À semelhança da teoria do desenvolvimento cognitivo, a teoria do esquema de género assume que a criança desempenha um papel activo no seu desenvolvimento de género, através do processamento construtivo que faz da informação e através da sua motivação para adoptar comportamentos concordantes com as normas de género, um dos meios de atingir a consistência da identidade de género.

Esta abordagem teórica considera que a capacidade para se classificar a si próprio e aos outros com base no critério género é condição suficiente para a formação dos esquemas de género (Martin & Halverson, 1981; Fagot, Leinbach, & Hagan, 1986), o que pode explicar o facto de as crianças adoptarem tão cedo comportamentos apropriados ao género. Assim, as crianças com esquemas bem desenvolvidos estarão mais propensas do que as crianças com esquemas menos desenvolvidos a empenhar-se em actividades apropriadas ao género e a evitar aquelas que não são apropriadas ao género. A flexibilidade dos papéis de género ocorre apenas após um certo nível de desenvolvimento cognitivo, quando a criança é capaz de associar os esquemas de género a outros esquemas cognitivos (Martin & Halverson, 1981). Estes processos cognitivos parecem ser semelhantes em crianças de várias culturas, o que confere validade intercultural a esta teoria (Brannon, 2005).

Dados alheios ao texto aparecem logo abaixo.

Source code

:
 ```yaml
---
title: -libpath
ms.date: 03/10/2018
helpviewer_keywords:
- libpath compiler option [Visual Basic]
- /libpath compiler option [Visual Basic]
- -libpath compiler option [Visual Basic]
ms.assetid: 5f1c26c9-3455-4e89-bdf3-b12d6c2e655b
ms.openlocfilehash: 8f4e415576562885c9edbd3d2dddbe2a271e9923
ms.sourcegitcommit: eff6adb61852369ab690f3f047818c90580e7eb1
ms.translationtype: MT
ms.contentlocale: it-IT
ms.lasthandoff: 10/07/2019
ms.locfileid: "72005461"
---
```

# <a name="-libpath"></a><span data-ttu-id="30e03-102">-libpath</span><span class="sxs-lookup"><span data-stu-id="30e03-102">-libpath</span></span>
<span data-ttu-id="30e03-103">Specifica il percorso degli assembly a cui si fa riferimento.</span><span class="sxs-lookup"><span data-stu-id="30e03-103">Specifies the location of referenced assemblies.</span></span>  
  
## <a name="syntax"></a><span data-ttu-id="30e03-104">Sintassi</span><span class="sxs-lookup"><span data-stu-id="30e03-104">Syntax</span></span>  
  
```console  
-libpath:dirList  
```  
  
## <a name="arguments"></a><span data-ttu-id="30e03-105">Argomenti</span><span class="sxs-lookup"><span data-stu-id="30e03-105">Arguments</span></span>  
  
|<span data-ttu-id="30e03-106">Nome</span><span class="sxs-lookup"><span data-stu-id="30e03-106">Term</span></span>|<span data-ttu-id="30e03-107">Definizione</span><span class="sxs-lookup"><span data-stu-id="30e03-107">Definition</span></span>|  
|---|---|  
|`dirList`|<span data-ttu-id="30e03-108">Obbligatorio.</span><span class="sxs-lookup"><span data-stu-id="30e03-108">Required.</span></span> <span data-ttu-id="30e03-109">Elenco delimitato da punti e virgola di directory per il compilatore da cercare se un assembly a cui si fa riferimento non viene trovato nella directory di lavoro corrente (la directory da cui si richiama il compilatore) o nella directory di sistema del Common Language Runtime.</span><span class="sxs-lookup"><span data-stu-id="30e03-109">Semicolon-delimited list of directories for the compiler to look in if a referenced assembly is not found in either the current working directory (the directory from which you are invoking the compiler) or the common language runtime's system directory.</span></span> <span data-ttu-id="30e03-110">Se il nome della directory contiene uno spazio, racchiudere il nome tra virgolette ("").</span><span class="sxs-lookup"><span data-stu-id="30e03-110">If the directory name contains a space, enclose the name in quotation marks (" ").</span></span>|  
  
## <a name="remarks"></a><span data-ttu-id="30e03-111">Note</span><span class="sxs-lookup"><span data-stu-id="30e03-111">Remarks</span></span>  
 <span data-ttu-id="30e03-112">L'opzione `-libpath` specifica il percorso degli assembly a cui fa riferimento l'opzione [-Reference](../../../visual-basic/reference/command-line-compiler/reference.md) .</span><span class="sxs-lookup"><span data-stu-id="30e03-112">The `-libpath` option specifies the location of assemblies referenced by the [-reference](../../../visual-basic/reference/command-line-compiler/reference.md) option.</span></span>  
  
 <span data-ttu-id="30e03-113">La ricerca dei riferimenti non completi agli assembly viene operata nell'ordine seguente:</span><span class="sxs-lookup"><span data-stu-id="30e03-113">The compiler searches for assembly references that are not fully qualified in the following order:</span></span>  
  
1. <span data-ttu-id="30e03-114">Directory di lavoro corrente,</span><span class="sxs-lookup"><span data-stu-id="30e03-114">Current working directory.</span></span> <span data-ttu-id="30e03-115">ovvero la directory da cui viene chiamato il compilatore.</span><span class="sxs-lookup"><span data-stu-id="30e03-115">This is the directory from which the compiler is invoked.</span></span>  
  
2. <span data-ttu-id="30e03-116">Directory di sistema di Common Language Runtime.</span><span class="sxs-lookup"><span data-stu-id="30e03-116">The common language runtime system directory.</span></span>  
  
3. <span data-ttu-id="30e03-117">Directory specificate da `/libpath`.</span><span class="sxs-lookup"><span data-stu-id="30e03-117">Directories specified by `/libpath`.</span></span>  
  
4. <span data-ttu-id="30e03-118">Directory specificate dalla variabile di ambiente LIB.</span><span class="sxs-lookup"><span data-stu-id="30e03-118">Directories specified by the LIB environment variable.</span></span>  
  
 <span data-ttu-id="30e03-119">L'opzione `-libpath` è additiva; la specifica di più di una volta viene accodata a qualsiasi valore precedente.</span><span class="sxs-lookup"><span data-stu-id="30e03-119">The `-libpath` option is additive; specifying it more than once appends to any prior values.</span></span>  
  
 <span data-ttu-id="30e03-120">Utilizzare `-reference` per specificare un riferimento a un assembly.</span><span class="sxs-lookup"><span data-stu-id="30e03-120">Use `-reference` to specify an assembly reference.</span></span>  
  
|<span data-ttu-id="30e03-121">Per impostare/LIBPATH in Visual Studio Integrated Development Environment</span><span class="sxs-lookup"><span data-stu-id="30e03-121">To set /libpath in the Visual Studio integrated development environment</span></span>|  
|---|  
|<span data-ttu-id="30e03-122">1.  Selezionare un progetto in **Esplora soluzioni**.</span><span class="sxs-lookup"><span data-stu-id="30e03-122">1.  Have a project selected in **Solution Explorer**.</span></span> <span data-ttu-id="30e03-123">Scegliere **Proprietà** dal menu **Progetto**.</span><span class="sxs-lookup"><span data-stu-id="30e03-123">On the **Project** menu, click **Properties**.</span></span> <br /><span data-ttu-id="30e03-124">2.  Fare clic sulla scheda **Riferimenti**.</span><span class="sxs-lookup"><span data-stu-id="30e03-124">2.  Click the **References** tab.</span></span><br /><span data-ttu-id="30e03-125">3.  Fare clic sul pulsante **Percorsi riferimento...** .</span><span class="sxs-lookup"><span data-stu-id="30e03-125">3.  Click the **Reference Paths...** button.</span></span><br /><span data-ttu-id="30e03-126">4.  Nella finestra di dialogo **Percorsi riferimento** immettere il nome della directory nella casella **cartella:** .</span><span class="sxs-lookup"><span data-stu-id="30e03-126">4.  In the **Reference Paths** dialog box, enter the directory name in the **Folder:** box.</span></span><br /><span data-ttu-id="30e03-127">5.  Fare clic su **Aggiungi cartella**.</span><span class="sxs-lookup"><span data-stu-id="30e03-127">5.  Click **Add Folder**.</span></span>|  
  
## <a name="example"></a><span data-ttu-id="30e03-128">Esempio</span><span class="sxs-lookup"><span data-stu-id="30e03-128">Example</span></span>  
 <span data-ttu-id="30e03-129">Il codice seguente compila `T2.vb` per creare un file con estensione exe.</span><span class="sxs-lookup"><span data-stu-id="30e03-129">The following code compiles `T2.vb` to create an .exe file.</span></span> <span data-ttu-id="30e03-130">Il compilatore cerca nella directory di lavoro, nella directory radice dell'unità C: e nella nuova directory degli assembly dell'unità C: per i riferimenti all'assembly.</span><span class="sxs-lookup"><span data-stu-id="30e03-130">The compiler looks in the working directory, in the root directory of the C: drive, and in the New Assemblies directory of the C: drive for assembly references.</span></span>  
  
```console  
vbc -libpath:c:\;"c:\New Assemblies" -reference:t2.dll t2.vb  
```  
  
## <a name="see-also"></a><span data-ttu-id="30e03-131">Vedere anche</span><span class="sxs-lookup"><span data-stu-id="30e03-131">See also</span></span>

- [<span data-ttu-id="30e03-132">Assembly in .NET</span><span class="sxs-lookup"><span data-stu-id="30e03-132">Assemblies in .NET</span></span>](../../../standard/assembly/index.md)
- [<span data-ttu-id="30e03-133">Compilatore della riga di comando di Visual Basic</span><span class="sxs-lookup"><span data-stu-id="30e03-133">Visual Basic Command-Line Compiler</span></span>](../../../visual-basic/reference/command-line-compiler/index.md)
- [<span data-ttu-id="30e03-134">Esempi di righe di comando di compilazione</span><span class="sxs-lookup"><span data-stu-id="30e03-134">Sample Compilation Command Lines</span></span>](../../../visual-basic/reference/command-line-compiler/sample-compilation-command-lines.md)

Na teoria do esquema de género realçam-se mais os mecanismos de processamento da informação do que propriamente o conteúdo dos esquemas de género (Bem, 1981). Porém, embora os esquemas de género sejam estruturas cognitivas, são as experiências individuais da criança no seu meio social que os enformam e lhes dão sentido (Serbin & Sprafkin, 1986). Em consequência, o estudo dos factores socioculturais é fundamental para se compreender o processo de construção dos esquemas de género bem como a influência destes no controlo e regulação dos comportamentos individuais. Esta é precisamente uma

das limitações desta teoria que, embora heurística, dá mais atenção aos processos internos do que aos factores sociais e mesmo biológicos.

Outra limitação prende-se com a própria natureza dos esquemas de género, associados a representações, difíceis de definir e de medir. Além disso, parece existir mais esforço em tentar compreender a consistência do desenvolvimento de género do que a sua variabilidade (Martin, Ruble, & Szkrybalo, 2002).

Esta teoria conseguiu um poder explicativo razoável sobre alguns processos cognitivos como a memória, atenção e inferências acerca de outros (Martin, Ruble, & Szkrybalo, 2002). Porém, não conseguiu estabelecer uma relação consistente entre os processos cognitivos que são descritos e os comportamentos associados ao género evidenciados pelas investigações empíricas (Bussey & Bandura, 1992; 1999; Martin, Ruble, & Szkrybalo, 2002). Assim se percebe que Bussey e Bandura (1992; 1237), autores de uma teoria alternativa tenham explicitado as suas reservas a esta teoria da seguinte forma:

Both cognitive-developmental theory and gender schema theory have focused on gender conceptions, but neither devotes much attention to the translation of gender-linked conceptions to gender-linked conduct.(...) Knowing a stereotype does not necessarily mean that one strives to behave in accordance with it.